▶ Your task
Scan the records beneath this line for the line holding "### My GitHub Stats" and the line holding "- 😄 Pronouns: ...", then transcribe exactly those two and all lines between.

▶ Available data

-------------------------

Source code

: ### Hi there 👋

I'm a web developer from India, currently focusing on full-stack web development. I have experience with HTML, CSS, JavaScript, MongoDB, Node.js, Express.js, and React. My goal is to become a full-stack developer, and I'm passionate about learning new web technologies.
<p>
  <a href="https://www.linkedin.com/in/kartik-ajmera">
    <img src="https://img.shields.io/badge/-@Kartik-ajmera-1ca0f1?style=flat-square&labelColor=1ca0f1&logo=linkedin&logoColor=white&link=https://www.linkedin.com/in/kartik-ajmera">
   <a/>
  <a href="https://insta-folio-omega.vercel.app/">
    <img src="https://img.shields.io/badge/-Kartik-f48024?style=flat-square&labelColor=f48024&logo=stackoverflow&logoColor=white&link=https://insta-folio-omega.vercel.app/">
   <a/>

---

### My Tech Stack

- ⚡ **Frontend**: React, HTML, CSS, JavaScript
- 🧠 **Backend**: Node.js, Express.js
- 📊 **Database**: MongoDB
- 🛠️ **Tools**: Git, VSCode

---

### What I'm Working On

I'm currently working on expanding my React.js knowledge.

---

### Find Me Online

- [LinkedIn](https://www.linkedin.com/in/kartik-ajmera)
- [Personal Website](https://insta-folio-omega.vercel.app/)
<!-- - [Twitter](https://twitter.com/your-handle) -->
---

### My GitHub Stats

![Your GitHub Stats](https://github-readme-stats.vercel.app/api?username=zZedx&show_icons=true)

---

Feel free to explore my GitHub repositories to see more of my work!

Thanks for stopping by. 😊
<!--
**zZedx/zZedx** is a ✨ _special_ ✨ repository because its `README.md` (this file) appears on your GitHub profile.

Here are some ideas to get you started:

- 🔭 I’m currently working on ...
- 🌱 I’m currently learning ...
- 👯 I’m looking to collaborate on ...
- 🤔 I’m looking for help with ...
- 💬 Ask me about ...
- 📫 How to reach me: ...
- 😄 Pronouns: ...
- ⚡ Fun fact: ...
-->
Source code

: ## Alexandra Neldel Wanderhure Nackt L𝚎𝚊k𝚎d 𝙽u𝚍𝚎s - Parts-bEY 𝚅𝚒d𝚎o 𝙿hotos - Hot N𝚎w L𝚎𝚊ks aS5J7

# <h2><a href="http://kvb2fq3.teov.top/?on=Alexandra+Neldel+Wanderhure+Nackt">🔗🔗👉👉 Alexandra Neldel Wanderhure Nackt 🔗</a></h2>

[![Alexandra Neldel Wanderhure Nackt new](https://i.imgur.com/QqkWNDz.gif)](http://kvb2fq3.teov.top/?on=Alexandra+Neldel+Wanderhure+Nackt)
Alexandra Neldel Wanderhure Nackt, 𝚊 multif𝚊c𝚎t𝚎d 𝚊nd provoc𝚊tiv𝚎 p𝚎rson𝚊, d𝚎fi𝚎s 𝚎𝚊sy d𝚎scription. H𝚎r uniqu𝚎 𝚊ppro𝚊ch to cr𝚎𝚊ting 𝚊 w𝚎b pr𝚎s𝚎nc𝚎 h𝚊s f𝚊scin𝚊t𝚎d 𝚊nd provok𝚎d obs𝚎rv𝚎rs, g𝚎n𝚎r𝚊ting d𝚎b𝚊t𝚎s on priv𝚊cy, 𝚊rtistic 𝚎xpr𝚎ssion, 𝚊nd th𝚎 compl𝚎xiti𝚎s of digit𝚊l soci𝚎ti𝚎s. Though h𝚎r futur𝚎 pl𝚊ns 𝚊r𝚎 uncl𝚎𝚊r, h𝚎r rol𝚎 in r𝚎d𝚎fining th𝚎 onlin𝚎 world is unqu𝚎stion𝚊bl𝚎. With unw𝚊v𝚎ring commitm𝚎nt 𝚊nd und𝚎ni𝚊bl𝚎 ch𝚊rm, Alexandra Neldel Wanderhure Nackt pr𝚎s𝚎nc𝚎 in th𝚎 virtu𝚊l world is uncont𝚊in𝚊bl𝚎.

-------------------------

▶ Output of the exercise
### My GitHub Stats

![Your GitHub Stats](https://github-readme-stats.vercel.app/api?username=zZedx&show_icons=true)

---

Feel free to explore my GitHub repositories to see more of my work!

Thanks for stopping by. 😊
<!--
**zZedx/zZedx** is a ✨ _special_ ✨ repository because its `README.md` (this file) appears on your GitHub profile.

Here are some ideas to get you started:

- 🔭 I’m currently working on ...
- 🌱 I’m currently learning ...
- 👯 I’m looking to collaborate on ...
- 🤔 I’m looking for help with ...
- 💬 Ask me about ...
- 📫 How to reach me: ...
- 😄 Pronouns: ...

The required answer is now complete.